### TASK TO CARRY OUT
Which lines below contain "UARTTXCharacteristic"? Pull them out.

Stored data
_ _ _ _ _
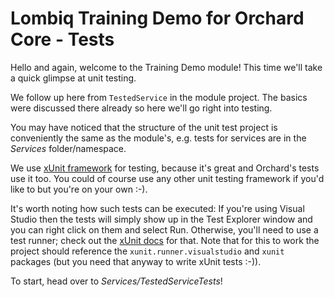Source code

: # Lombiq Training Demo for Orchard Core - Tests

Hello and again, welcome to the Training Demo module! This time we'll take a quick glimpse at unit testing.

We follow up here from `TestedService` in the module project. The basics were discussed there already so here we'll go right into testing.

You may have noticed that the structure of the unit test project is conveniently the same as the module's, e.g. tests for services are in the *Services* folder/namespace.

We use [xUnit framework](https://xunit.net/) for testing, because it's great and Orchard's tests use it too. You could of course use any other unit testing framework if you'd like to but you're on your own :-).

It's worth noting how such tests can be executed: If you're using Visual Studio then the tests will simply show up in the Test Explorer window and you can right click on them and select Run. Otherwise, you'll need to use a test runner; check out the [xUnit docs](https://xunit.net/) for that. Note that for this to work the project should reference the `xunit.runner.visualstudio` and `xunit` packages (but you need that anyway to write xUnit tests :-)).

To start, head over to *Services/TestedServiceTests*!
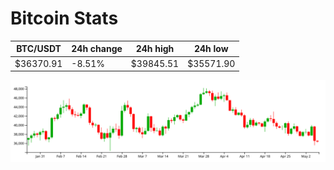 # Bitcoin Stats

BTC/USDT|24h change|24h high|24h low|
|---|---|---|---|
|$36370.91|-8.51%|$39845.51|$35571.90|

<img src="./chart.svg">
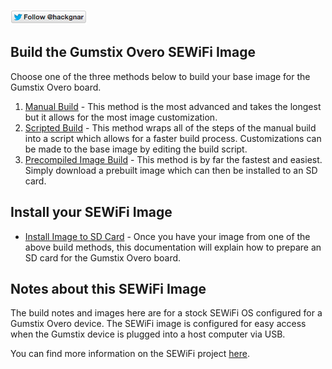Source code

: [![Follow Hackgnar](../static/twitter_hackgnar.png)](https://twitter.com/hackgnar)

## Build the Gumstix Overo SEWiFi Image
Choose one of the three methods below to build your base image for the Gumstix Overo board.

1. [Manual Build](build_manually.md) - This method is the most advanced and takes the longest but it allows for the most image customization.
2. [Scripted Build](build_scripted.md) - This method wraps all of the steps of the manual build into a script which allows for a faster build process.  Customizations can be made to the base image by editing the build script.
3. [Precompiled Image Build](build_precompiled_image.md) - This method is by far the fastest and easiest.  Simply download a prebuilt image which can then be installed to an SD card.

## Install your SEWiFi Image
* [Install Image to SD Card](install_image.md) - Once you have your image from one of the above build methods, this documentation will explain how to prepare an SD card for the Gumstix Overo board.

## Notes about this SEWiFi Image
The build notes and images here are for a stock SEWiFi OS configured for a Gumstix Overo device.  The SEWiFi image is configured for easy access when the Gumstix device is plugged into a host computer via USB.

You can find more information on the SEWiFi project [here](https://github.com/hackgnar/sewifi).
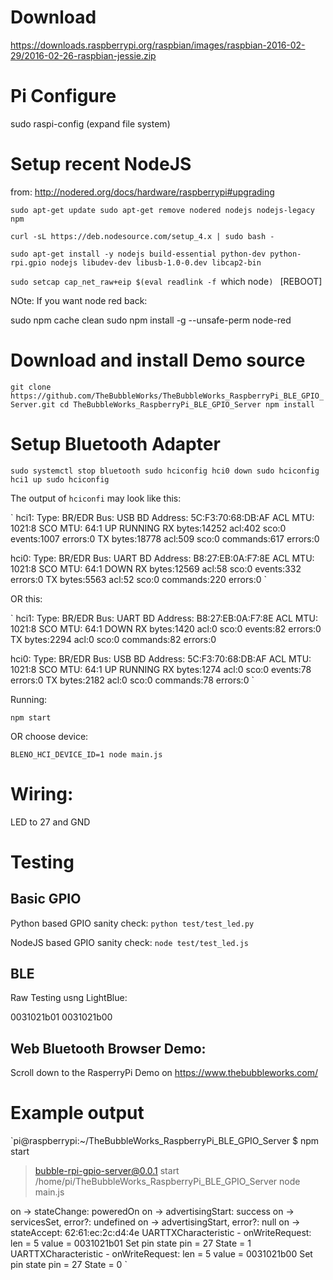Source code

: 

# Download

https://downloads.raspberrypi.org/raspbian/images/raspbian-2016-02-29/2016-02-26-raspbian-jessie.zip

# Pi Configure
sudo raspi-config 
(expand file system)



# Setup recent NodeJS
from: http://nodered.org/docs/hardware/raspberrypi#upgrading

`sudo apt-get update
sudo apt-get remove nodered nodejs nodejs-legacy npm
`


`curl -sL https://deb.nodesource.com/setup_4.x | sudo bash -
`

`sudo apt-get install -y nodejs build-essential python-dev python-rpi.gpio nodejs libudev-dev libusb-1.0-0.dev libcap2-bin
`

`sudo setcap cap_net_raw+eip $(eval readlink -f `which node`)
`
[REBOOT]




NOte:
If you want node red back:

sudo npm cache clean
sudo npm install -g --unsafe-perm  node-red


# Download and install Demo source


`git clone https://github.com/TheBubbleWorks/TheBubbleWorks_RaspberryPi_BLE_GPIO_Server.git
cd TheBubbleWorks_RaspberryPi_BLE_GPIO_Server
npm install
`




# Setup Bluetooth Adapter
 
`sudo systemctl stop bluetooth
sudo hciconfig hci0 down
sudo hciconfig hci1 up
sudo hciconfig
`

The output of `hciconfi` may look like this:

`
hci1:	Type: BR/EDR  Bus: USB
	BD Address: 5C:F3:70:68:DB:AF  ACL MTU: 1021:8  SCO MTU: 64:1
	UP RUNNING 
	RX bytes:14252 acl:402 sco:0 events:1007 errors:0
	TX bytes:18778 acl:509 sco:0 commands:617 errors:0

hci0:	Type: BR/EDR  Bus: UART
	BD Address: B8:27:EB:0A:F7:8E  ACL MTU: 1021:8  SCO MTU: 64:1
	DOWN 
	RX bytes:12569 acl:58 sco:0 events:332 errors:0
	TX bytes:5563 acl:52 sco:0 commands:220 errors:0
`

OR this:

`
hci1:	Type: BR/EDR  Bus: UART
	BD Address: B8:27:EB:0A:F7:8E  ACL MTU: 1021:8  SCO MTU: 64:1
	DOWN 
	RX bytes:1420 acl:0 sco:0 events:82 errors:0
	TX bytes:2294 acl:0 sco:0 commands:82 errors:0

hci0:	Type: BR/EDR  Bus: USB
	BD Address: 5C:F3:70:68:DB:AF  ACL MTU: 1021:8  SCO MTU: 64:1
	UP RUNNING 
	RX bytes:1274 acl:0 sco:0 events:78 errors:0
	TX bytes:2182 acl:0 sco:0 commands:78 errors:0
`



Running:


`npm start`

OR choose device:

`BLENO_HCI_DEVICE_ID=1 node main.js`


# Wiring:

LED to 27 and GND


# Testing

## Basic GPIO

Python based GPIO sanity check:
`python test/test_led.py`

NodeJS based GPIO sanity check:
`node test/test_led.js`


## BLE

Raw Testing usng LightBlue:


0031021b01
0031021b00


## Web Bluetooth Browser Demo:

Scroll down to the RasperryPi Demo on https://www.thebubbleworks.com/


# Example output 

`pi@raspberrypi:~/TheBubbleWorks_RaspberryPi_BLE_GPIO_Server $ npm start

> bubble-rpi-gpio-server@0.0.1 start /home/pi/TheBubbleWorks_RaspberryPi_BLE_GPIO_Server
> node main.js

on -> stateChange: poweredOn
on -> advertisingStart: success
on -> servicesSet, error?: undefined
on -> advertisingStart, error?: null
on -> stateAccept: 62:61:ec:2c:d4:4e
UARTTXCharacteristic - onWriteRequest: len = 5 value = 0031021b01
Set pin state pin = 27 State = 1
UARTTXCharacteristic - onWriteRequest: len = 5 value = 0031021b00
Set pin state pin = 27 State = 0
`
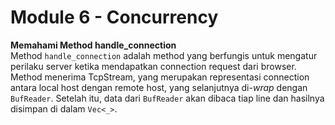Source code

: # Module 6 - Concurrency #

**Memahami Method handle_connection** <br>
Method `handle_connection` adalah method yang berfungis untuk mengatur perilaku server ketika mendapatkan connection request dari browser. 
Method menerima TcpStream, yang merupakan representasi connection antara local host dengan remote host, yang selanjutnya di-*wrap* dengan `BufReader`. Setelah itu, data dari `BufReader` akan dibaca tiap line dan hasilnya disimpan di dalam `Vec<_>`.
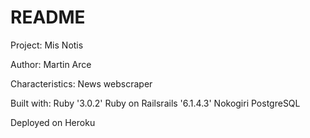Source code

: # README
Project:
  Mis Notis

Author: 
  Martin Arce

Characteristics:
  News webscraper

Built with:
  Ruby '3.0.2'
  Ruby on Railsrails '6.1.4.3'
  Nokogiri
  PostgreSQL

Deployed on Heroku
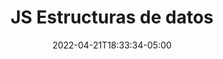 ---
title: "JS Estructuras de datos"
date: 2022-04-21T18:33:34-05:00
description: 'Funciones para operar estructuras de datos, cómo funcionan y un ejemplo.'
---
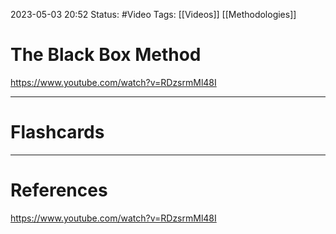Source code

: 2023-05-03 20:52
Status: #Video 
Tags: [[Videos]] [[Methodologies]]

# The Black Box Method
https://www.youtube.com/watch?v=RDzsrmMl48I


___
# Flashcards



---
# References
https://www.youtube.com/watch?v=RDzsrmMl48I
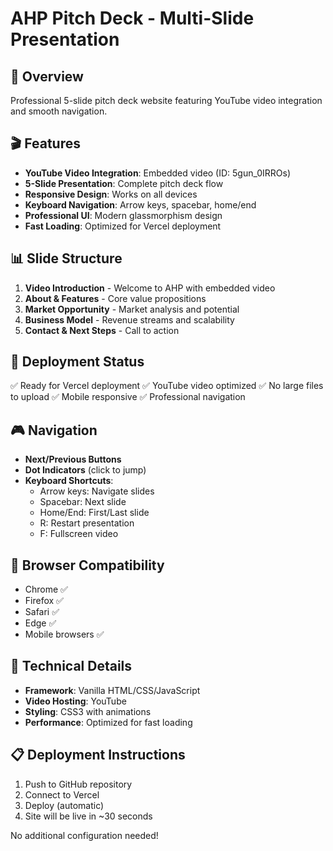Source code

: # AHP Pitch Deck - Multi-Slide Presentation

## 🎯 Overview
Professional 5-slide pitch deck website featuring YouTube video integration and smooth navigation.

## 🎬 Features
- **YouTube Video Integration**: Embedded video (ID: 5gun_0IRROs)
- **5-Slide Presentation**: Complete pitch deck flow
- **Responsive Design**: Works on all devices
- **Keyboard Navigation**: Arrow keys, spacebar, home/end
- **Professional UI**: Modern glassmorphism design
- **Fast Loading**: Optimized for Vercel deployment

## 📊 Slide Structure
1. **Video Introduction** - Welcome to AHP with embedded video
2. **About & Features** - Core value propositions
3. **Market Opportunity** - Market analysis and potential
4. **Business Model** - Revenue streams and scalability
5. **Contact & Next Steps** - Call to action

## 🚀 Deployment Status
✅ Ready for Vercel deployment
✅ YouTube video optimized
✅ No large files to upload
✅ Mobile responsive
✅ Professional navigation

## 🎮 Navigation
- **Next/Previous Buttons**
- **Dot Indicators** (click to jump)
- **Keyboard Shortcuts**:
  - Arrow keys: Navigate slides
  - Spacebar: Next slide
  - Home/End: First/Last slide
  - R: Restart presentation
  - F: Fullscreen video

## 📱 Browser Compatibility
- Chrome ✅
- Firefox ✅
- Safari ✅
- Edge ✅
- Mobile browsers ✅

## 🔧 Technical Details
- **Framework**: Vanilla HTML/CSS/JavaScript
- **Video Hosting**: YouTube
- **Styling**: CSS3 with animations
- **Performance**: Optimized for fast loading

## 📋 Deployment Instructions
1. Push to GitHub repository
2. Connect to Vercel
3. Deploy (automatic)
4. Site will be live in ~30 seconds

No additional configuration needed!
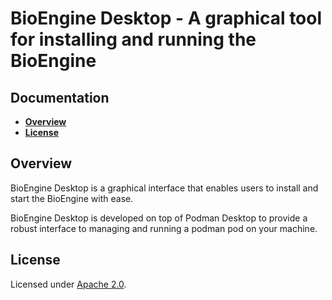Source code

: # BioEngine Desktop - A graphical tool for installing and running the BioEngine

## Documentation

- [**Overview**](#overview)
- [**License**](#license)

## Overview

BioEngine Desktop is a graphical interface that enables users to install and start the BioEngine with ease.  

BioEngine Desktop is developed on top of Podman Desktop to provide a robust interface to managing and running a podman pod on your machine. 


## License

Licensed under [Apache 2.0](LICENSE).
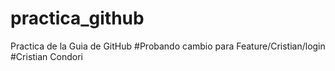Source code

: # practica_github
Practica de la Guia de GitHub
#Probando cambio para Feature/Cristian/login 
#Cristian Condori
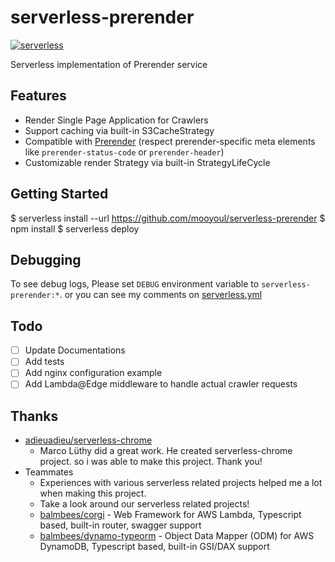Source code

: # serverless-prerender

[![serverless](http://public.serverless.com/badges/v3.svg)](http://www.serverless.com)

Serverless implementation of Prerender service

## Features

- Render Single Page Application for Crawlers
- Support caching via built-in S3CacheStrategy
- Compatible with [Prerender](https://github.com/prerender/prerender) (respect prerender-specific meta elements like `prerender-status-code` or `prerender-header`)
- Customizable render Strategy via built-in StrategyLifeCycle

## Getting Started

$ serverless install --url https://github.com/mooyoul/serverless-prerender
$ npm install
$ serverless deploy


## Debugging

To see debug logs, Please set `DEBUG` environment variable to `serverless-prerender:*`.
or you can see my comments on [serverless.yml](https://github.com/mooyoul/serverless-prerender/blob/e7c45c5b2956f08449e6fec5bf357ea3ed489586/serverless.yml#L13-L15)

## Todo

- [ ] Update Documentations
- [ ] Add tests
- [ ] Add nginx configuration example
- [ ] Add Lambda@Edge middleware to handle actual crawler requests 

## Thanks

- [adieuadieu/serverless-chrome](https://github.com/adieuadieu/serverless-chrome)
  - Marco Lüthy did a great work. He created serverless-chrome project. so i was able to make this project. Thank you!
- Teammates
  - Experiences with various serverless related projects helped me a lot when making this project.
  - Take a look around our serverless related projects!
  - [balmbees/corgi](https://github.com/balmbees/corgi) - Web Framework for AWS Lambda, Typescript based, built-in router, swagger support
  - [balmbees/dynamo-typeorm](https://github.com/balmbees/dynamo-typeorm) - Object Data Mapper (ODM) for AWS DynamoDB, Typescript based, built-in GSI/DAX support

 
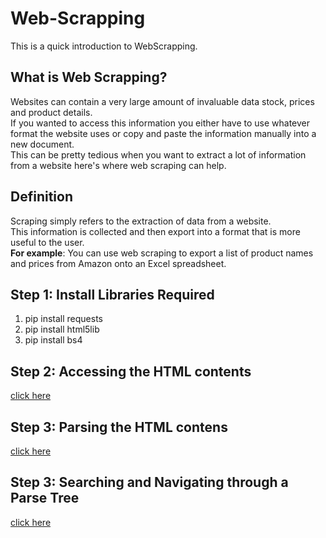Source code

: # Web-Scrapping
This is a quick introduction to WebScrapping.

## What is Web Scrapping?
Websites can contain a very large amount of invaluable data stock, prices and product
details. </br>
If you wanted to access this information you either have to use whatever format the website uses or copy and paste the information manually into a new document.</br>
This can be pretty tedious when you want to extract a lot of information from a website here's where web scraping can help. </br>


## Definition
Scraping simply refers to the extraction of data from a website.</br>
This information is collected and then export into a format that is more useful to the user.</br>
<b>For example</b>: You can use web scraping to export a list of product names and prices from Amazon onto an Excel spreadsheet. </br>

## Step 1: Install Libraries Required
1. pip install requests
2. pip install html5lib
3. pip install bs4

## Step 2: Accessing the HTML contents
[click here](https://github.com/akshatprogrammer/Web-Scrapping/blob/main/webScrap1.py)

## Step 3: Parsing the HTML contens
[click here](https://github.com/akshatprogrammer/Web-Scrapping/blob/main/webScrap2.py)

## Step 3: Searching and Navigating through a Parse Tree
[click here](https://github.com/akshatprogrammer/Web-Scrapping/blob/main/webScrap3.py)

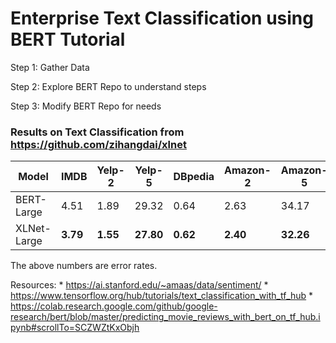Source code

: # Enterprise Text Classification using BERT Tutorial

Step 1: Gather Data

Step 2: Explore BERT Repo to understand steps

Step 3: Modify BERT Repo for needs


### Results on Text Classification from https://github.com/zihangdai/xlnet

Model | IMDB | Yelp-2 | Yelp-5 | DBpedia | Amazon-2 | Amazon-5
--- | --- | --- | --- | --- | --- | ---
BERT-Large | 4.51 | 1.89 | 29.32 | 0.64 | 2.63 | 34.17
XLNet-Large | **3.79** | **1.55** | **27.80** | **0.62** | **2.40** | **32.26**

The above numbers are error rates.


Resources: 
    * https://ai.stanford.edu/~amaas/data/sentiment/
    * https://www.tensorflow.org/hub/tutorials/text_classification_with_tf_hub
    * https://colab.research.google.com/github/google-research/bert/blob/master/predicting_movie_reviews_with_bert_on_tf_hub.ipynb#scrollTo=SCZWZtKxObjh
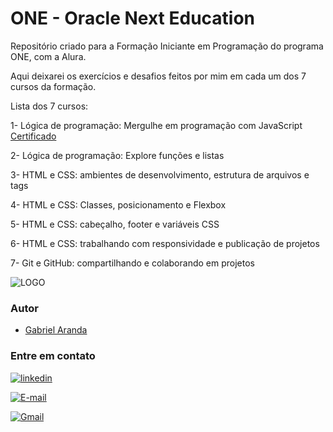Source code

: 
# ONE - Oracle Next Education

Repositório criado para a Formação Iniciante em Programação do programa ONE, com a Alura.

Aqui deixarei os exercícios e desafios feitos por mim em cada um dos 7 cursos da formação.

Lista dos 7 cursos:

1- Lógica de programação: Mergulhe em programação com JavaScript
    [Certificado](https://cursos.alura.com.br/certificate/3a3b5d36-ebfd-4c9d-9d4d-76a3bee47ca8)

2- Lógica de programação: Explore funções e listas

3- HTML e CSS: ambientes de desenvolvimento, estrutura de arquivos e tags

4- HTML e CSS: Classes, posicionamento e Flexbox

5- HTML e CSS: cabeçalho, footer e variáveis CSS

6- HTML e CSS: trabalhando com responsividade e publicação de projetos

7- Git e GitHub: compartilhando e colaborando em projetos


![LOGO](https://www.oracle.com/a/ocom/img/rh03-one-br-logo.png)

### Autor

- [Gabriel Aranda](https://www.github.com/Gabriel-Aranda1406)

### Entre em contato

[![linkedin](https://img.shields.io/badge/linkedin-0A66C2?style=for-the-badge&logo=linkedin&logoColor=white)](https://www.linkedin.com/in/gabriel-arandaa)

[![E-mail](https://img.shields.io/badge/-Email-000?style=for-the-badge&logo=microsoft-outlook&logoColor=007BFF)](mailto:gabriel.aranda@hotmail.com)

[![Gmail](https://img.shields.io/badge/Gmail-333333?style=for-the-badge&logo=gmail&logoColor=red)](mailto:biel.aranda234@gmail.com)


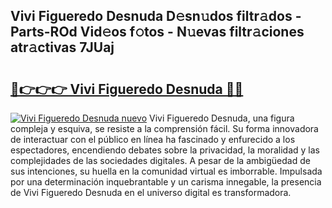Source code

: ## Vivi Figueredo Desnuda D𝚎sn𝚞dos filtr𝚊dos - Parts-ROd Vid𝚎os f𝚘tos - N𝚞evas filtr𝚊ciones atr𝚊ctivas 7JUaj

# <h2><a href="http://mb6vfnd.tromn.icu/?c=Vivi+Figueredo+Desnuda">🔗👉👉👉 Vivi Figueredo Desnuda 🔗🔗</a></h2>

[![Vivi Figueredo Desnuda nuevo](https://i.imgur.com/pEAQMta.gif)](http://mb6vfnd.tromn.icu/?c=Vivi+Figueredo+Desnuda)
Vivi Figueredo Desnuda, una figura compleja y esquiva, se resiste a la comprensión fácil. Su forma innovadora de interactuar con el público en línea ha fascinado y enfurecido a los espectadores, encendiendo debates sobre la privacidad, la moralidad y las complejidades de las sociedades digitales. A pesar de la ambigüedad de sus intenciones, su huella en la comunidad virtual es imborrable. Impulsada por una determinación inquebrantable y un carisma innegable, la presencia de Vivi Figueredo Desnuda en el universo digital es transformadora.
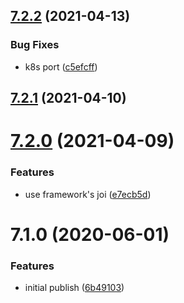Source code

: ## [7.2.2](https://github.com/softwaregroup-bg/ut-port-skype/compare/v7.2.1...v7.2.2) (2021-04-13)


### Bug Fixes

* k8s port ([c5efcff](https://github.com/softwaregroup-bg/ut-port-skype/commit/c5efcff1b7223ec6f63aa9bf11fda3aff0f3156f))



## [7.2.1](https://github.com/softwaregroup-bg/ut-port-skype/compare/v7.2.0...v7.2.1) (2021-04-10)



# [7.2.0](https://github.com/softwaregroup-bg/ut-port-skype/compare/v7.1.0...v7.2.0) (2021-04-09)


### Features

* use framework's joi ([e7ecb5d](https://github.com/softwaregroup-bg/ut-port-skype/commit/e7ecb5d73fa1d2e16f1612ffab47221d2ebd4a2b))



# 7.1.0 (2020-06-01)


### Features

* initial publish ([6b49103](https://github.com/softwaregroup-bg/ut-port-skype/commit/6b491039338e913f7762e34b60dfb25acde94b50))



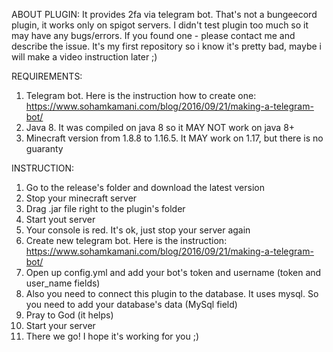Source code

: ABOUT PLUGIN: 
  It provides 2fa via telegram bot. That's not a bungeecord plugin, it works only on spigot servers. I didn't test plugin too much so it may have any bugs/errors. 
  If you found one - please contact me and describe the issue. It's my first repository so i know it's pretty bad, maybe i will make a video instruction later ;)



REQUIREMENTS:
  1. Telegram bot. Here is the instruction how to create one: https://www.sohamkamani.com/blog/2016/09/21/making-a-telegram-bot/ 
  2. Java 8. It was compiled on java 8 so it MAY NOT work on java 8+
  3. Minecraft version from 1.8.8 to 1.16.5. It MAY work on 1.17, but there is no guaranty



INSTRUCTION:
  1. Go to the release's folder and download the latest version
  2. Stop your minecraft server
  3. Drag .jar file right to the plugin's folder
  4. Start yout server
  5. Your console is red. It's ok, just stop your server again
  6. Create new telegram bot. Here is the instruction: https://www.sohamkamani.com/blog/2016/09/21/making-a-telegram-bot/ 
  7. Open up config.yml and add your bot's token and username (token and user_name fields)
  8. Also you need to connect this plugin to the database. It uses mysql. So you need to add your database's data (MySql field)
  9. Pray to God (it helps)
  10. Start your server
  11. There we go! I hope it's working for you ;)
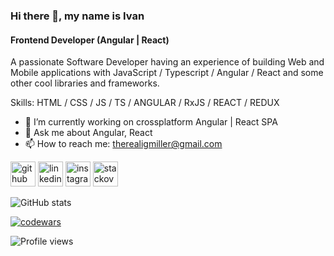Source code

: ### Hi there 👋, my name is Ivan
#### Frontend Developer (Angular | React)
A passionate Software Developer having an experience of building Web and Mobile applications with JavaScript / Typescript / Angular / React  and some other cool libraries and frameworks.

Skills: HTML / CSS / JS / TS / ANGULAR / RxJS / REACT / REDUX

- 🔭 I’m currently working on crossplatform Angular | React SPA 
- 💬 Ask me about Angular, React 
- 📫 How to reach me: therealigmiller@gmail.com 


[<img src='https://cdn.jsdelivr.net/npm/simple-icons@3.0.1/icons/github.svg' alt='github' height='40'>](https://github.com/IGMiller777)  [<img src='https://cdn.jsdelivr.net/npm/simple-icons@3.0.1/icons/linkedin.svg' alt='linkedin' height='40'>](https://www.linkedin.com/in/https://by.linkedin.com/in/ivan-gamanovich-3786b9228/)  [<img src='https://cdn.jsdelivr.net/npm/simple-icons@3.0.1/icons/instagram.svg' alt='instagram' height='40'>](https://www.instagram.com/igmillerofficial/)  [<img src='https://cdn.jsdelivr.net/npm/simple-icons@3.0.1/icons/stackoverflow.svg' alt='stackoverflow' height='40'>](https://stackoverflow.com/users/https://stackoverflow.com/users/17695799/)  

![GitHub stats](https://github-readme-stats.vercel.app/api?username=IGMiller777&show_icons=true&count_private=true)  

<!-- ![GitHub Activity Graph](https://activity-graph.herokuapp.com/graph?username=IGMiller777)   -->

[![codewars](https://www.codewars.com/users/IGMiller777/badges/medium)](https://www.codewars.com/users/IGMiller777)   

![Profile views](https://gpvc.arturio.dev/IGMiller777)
_ _ _ _ _
### EXERCISE RESULT
UARTTXCharacteristic - onWriteRequest: len = 5 value = 0031021b01
UARTTXCharacteristic - onWriteRequest: len = 5 value = 0031021b00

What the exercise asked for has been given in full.